Consider the following linear system
$$\pmatrix{1&4&7\\2&5&8\\3&6&9} \pmatrix{x_1\\x_2\\x_3} = \pmatrix{0\\0\\0}$$
A solution is $x_1 = 1$, $x_ 2=-2$ and $x_3=1$. However, matrix $A$ is singular, which should make this equation unsolvable, but clearly
$$x= \pmatrix{1\\-2\\3}$$
is a solution. How is it possible for there to exist solution when the inverse of matrix $A$ cannot even exist?
On
If it singular, why do you think that it has no solution ? It will have infinitely many solutions. All element of $$\{(x,-2x,x)\mid x\in\mathbb R\}=\text{Span}\{(1,-2,1)\},$$ is a solution. By the way, the vector $(1,-2,3)^T$ is not a solution.
On
Recall, or correct the idea you have, maybe:
The system of equations will have non-trivial solutions (that is not all $x_1,x_2,x_3$ are zeros) if the coefficient matrix is singular.

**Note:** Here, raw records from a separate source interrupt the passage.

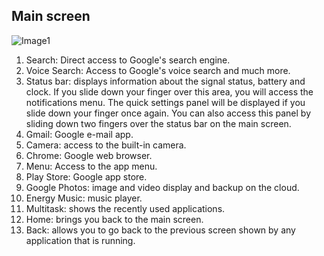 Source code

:## Main screen

![Image1](http://static.energysistem.com/images/manuals/42800/58d8e1f177e1f.jpg)  

1. Search: Direct access to Google's search engine.
2. Voice Search: Access to Google's voice search and much more.
3. Status bar: displays information about the signal status, battery and clock. If you slide down your finger over this area, you will access the notifications menu. The quick settings panel will be displayed if you slide down your finger once again. You can also access this panel by sliding down two fingers over the status bar on the main screen.
4. Gmail: Google e-mail app.
5. Camera: access to the built-in camera.
6. Chrome: Google web browser.
7. Menu: Access to the app menu.
8. Play Store: Google app store.
9. Google Photos: image and video display and backup on the cloud.
10. Energy Music: music player.
11. Multitask: shows the recently used applications.
12. Home: brings you back to the main screen.
13. Back: allows you to go back to the previous screen shown by any application that is running.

In this case, the coefficient matrix is singular, and therefore it has a non-trivial solution, that is $x_1=1, x_2=-2, x_3=3$.
Quite on the contrary, the fact that $A$ is singular implies that such a solution exists.

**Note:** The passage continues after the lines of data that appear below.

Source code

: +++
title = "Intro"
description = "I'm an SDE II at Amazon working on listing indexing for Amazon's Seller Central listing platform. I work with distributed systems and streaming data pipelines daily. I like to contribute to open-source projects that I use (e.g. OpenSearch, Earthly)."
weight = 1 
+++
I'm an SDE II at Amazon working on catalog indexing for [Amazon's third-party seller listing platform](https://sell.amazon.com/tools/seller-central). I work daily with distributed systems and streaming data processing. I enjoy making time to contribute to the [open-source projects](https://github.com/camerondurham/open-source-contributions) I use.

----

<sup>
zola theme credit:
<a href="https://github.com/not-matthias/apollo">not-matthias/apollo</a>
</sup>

Let $M$ be another matrix, and let's suppose that $M$ is non-singular, i.e. $M$ admits an inverse, $M^{-1}$. Suppose now you want to solve the same equation with $M$. $$Mx=0\iff x=M^{-1}0\iff x=0$$
You'll find nothing but $\left(\begin{array}{c} 0\\0\\0\\\end{array}\right)$.
EDIT
I put here a solution of the system. $$\pmatrix{1&4&7\\2&5&8\\3&6&9} \pmatrix{x_1\\x_2\\x_3} = \pmatrix{0\\0\\0}$$ which means $$\pmatrix{x_1+4x_2+7x_3\\2x_1+5x_2+8x_3\\3x_1+6x_2+9x_3} = \pmatrix{0\\0\\0}$$ (I just perform the matrix product on the left). Substract the first line from the second line we get $x_1+x_2+x_3=0$. Substitute $x_3=x_1+x_2$ into the three equations we get $x_2=-2x_1$. Then we verify that all vectors of the form $(x_1,-2x_1,x_1)$ are solutions of this system.